ISIDOOR is, anders dan de schrijfwijze in capslock wellicht doet vermoeden, geen toevallige afkorting zoals CERT of OKTT. Het is een verwijzing naar Isidorus van Sevilla, de beschermheilige van het internet. De derde editie van de grootste nationale cybercrisisoefening werd door omstandigheden een aantal malen uitgesteld, maar vond in juni 2021 uiteindelijk plaats. We spraken met twee experts die nauw betrokken waren bij de voorbereiding, uitvoering en evaluatie van ISIDOOR 2021.
Wat is ISIDOOR en waarom is ISIDOOR belangrijk?
Kees: ‘ISIDOOR is voor zover ik weet de enige nationale cybercrisisoefening.

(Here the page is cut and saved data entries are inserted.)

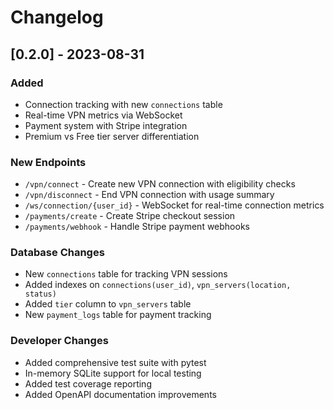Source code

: # Changelog

## [0.2.0] - 2023-08-31

### Added
- Connection tracking with new `connections` table
- Real-time VPN metrics via WebSocket
- Payment system with Stripe integration
- Premium vs Free tier server differentiation

### New Endpoints
- `/vpn/connect` - Create new VPN connection with eligibility checks
- `/vpn/disconnect` - End VPN connection with usage summary
- `/ws/connection/{user_id}` - WebSocket for real-time connection metrics
- `/payments/create` - Create Stripe checkout session
- `/payments/webhook` - Handle Stripe payment webhooks

### Database Changes
- New `connections` table for tracking VPN sessions
- Added indexes on `connections(user_id)`, `vpn_servers(location, status)`
- Added `tier` column to `vpn_servers` table
- New `payment_logs` table for payment tracking

### Developer Changes
- Added comprehensive test suite with pytest
- In-memory SQLite support for local testing
- Added test coverage reporting
- Added OpenAPI documentation improvements

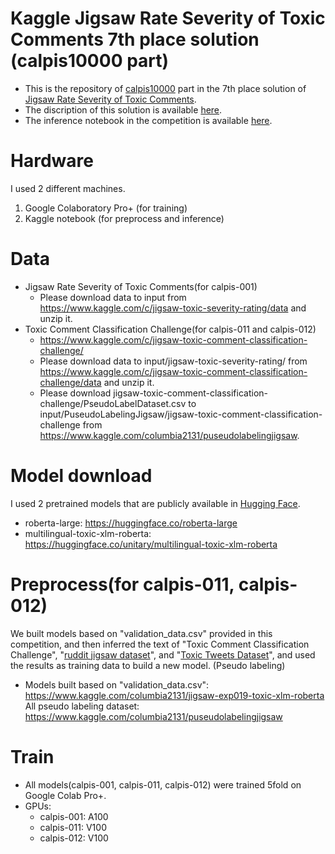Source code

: # Kaggle Jigsaw Rate Severity of Toxic Comments 7th place solution (calpis10000 part)
- This is the repository of [calpis10000](https://www.kaggle.com/calpis10000) part in the 7th place solution of [Jigsaw Rate Severity of Toxic Comments](https://www.kaggle.com/c/jigsaw-toxic-severity-rating/).
- The discription of this solution is available [here](https://www.kaggle.com/c/jigsaw-toxic-severity-rating/discussion/306366).
- The inference notebook in the competition is available [here](https://www.kaggle.com/columbia2131/jigsaw-team-ensemble-006-fix/notebook).

# Hardware
I used 2 different machines.
1. Google Colaboratory Pro+ (for training)
2. Kaggle notebook (for preprocess and inference)

# Data
- Jigsaw Rate Severity of Toxic Comments(for calpis-001)
  - Please download data to input from https://www.kaggle.com/c/jigsaw-toxic-severity-rating/data and unzip it.
- Toxic Comment Classification Challenge(for calpis-011 and calpis-012) 
  - https://www.kaggle.com/c/jigsaw-toxic-comment-classification-challenge/
  - Please download data to input/jigsaw-toxic-severity-rating/ from https://www.kaggle.com/c/jigsaw-toxic-comment-classification-challenge/data and unzip it.
  - Please download jigsaw-toxic-comment-classification-challenge/PseudoLabelDataset.csv to input/PuseudoLabelingJigsaw/jigsaw-toxic-comment-classification-challenge from https://www.kaggle.com/columbia2131/puseudolabelingjigsaw.


# Model download
I used 2 pretrained models that are publicly available in [Hugging Face](https://huggingface.co/). 
- roberta-large: https://huggingface.co/roberta-large
- multilingual-toxic-xlm-roberta: https://huggingface.co/unitary/multilingual-toxic-xlm-roberta


# Preprocess(for calpis-011, calpis-012)
We built models based on "validation_data.csv" provided in this competition, and then inferred the text of "Toxic Comment Classification Challenge", "[ruddit jigsaw dataset](https://www.kaggle.com/rajkumarl/ruddit-jigsaw-dataset)", and "[Toxic Tweets Dataset](https://www.kaggle.com/ashwiniyer176/toxic-tweets-dataset)", and used the results as training data to build a new model. (Pseudo labeling)

- Models built based on "validation_data.csv": https://www.kaggle.com/columbia2131/jigsaw-exp019-toxic-xlm-roberta
All pseudo labeling dataset: https://www.kaggle.com/columbia2131/puseudolabelingjigsaw

# Train
- All models(calpis-001, calpis-011, calpis-012) were trained 5fold on Google Colab Pro+.
- GPUs: 
  - calpis-001: A100
  - calpis-011: V100
  - calpis-012: V100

In ISIDOOR oefent een groot deel van het cyberlandschap gezamenlijk op cybersecurity. Dat landschap is de afgelopen jaren wel wat breder geworden en de oefening dus ook. Inmiddels doen er bijna 100 organisaties mee. Het is een unieke kans om veel organisaties te laten samenwerken op een thema dat steeds belangrijker wordt. Andere momenten om op deze manier die samenwerking te testen zijn er niet, tenzij er een echte crisis is.’
ISIDOOR is een grootschalige oefening van een cybercrisis met maatschappij ontwrichtende gevolgen, georganiseerd door het NCSC en de NCTV, in samenwerking met het COT en Fox-IT. Tijdens ISIDOOR worden afspraken, structuren en processen uit het Nationaal Crisisplan Digitaal (NCP-Digitaal) beoefend. De Rijksoverheid oefent met organisaties binnen de vitale infrastructuur aan de hand van een crisisscenario. Daarnaast nemen aan ISIDOOR een aantal veiligheidsregio’s en spelers uit het Landelijk Dekkend Stelsel deel. Door te oefenen kan er tijdens een echte digitale crisis sneller en adequater gehandeld worden.
Sanne: ‘Het is een veilige leeromgeving om te oefenen met een grootschalige crisis. Tijdens zo’n oefening zie je dat je tegen problemen aanloopt, waarvan je blij bent dat je ze tijdens een oefening tegenkomt in plaats van tijdens een echte crisis.’
Hoe ontwikkel je een oefening als ISIDOOR?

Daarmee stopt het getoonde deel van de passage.